■ EXERCISE OBJECTIVE
In the entries below, find each line bearing the string "detected" and copy it.
════
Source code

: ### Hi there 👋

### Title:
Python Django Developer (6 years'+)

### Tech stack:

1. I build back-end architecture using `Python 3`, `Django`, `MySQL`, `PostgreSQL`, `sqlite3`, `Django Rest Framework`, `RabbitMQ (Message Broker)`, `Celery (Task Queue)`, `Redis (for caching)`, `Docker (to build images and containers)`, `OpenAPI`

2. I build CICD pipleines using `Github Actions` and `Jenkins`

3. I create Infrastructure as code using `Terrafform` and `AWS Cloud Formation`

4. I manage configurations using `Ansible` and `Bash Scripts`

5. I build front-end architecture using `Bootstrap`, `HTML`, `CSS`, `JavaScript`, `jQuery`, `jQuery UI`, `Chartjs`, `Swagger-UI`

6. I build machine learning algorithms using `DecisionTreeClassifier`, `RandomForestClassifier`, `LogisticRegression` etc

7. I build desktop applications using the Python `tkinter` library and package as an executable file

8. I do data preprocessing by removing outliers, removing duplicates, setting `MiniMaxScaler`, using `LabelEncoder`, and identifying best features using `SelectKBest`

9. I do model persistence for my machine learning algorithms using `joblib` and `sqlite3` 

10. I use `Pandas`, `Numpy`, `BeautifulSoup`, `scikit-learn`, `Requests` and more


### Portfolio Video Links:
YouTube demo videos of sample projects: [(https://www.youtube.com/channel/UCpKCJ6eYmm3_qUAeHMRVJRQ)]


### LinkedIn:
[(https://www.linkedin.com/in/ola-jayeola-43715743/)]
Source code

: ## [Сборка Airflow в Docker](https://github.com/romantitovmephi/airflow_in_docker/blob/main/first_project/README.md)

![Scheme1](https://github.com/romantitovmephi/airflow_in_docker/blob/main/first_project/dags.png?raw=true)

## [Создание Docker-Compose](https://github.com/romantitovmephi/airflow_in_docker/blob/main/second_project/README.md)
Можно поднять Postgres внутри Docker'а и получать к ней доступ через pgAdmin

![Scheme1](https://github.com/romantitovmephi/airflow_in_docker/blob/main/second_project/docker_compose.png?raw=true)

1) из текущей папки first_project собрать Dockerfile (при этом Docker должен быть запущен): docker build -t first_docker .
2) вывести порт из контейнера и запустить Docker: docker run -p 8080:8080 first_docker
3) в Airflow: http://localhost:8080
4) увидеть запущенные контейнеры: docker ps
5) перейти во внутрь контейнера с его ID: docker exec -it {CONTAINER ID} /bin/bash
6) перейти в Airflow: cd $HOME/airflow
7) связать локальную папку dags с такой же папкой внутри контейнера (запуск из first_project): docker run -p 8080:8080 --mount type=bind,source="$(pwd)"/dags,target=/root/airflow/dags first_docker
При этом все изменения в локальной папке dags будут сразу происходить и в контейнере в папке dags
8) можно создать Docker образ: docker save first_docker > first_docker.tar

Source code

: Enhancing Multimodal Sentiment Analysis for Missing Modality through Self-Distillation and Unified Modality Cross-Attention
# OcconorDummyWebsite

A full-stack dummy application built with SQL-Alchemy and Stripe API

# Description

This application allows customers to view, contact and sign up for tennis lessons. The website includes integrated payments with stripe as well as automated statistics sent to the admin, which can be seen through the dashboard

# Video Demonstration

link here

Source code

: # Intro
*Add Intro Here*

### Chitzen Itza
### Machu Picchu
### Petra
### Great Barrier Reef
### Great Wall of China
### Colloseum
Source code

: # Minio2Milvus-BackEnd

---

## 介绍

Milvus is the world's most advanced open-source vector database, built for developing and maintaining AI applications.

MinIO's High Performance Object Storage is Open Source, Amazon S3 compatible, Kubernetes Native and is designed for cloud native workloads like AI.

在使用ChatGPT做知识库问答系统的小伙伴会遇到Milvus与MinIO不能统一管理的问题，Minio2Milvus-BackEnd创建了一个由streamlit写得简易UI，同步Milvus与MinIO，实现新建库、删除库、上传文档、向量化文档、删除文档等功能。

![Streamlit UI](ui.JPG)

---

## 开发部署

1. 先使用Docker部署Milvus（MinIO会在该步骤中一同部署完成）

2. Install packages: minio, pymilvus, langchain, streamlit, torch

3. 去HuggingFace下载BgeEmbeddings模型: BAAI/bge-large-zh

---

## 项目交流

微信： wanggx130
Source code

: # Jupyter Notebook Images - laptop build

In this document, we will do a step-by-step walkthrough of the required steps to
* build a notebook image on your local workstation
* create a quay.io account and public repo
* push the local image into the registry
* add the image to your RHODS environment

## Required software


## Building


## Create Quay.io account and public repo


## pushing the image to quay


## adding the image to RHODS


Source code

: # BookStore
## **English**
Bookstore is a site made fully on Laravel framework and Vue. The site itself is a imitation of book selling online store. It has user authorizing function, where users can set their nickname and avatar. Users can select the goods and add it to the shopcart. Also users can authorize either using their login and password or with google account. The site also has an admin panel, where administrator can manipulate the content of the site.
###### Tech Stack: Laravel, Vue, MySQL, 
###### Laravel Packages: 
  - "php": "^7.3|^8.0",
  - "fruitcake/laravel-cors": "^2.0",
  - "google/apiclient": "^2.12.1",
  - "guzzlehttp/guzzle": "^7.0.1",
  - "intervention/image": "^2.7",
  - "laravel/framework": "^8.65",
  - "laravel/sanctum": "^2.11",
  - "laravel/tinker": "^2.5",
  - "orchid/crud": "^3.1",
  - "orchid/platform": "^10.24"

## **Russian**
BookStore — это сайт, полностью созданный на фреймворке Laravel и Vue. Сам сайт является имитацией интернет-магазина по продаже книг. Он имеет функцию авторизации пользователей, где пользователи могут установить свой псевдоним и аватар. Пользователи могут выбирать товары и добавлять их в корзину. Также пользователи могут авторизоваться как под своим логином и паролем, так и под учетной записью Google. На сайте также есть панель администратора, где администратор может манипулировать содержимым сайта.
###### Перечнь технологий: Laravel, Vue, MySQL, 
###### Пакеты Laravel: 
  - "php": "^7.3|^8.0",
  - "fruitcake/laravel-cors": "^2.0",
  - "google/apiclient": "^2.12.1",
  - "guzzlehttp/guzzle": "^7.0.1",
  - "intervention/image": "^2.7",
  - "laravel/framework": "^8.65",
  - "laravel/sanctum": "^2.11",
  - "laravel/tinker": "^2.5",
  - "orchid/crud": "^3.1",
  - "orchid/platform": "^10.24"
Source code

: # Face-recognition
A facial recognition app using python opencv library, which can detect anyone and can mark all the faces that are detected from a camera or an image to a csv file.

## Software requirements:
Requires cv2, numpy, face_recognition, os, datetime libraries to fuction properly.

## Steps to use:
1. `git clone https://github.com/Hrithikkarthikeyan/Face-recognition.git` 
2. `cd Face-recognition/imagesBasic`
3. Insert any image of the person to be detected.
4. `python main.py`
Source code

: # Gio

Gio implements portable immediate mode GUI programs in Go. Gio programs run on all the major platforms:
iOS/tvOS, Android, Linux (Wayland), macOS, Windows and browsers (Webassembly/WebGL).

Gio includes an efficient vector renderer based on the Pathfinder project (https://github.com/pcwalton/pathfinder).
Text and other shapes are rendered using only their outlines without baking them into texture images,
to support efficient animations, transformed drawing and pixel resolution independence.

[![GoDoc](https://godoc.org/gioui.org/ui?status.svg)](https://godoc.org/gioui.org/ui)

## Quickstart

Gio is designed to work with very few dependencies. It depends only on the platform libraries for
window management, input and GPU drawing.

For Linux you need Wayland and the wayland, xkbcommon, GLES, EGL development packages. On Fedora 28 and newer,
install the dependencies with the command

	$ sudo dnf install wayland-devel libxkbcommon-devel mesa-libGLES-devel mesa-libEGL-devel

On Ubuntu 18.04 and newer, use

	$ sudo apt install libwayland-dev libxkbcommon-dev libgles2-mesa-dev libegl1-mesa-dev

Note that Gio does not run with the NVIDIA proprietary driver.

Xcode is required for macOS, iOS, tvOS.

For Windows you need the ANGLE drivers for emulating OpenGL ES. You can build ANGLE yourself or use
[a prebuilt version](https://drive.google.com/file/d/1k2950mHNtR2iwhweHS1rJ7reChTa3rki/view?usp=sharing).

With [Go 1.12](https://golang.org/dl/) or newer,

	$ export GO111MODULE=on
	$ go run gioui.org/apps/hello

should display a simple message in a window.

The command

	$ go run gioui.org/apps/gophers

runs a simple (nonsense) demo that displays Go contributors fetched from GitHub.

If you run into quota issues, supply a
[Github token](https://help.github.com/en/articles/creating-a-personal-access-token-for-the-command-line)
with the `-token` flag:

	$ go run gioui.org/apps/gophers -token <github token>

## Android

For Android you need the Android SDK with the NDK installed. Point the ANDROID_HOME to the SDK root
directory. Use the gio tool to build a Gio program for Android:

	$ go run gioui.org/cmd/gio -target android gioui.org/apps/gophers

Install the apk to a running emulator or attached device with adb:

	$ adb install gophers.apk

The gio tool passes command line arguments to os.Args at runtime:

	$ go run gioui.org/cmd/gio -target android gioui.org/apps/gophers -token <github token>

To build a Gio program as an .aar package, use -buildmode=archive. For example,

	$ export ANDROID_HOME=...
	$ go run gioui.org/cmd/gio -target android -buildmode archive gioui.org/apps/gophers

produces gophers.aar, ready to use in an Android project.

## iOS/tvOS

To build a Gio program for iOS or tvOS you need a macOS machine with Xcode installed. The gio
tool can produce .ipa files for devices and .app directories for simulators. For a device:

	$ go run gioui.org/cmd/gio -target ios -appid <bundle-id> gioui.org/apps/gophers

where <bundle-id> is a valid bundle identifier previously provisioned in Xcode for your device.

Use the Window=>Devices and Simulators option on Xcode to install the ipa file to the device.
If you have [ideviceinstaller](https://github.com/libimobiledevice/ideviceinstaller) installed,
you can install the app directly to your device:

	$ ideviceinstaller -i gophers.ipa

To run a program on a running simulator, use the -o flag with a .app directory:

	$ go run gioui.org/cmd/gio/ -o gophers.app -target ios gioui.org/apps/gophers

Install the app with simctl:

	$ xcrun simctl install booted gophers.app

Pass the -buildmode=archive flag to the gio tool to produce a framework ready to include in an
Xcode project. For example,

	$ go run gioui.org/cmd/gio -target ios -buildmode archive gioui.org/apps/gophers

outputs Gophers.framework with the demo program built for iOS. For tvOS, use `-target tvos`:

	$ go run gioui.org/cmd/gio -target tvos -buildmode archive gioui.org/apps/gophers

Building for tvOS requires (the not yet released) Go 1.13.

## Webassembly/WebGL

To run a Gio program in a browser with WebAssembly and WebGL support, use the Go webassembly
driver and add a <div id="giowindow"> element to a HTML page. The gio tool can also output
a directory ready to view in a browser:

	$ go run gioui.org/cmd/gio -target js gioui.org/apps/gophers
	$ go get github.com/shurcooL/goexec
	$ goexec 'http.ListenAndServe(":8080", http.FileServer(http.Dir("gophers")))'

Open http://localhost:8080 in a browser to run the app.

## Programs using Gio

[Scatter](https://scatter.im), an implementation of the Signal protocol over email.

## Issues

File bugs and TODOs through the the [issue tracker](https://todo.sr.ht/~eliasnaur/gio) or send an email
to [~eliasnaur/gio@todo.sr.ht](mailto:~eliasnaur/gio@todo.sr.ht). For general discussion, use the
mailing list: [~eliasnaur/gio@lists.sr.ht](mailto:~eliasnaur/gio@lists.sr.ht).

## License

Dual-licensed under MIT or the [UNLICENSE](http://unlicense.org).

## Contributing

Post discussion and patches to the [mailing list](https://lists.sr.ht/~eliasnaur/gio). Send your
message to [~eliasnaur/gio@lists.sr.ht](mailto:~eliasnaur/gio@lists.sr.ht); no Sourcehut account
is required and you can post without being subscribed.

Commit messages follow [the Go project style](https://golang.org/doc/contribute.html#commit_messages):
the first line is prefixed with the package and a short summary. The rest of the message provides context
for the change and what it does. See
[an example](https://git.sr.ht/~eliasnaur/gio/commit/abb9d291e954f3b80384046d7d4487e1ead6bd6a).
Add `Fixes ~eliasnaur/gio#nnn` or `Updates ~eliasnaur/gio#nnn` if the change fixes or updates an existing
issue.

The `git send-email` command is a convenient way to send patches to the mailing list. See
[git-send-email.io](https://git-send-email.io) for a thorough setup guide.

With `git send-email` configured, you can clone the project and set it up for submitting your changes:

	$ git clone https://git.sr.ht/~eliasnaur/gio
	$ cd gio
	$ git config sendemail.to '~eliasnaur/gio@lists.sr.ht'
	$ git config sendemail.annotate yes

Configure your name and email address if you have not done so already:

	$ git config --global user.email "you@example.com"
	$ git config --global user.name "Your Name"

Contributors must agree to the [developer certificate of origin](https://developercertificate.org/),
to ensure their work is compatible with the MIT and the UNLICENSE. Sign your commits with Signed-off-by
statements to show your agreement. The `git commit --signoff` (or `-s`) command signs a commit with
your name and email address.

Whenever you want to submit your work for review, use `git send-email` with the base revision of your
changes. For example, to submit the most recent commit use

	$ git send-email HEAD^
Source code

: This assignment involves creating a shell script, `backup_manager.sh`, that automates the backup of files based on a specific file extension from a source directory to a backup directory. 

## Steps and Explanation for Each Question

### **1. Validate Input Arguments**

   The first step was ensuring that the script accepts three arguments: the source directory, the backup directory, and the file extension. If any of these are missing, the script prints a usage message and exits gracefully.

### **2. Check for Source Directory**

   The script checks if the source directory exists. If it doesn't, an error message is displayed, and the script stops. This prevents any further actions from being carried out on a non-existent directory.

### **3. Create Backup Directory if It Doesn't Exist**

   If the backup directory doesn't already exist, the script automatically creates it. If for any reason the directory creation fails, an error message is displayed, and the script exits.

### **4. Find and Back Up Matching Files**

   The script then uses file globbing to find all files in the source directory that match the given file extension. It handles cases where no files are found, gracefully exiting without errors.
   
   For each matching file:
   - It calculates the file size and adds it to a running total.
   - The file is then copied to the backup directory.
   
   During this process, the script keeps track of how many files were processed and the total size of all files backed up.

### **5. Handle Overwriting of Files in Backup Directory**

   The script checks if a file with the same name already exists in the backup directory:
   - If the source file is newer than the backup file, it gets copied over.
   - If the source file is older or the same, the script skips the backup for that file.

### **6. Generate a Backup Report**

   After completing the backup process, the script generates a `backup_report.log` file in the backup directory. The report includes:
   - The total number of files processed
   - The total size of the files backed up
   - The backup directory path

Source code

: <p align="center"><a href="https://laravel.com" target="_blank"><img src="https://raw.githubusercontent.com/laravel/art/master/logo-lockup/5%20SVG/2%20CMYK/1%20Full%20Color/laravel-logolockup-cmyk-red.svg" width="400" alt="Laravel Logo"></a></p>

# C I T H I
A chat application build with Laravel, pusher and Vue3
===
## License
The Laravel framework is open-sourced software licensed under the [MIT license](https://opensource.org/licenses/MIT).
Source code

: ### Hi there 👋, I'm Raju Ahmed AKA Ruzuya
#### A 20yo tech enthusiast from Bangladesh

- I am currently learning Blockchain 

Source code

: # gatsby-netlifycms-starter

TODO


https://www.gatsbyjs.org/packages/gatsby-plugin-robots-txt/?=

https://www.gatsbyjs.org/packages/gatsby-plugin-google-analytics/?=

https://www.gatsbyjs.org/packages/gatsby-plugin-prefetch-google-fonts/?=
════
■ ANSWER FOR THIS EXERCISE
A facial recognition app using python opencv library, which can detect anyone and can mark all the faces that are detected from a camera or an image to a csv file.
3. Insert any image of the person to be detected.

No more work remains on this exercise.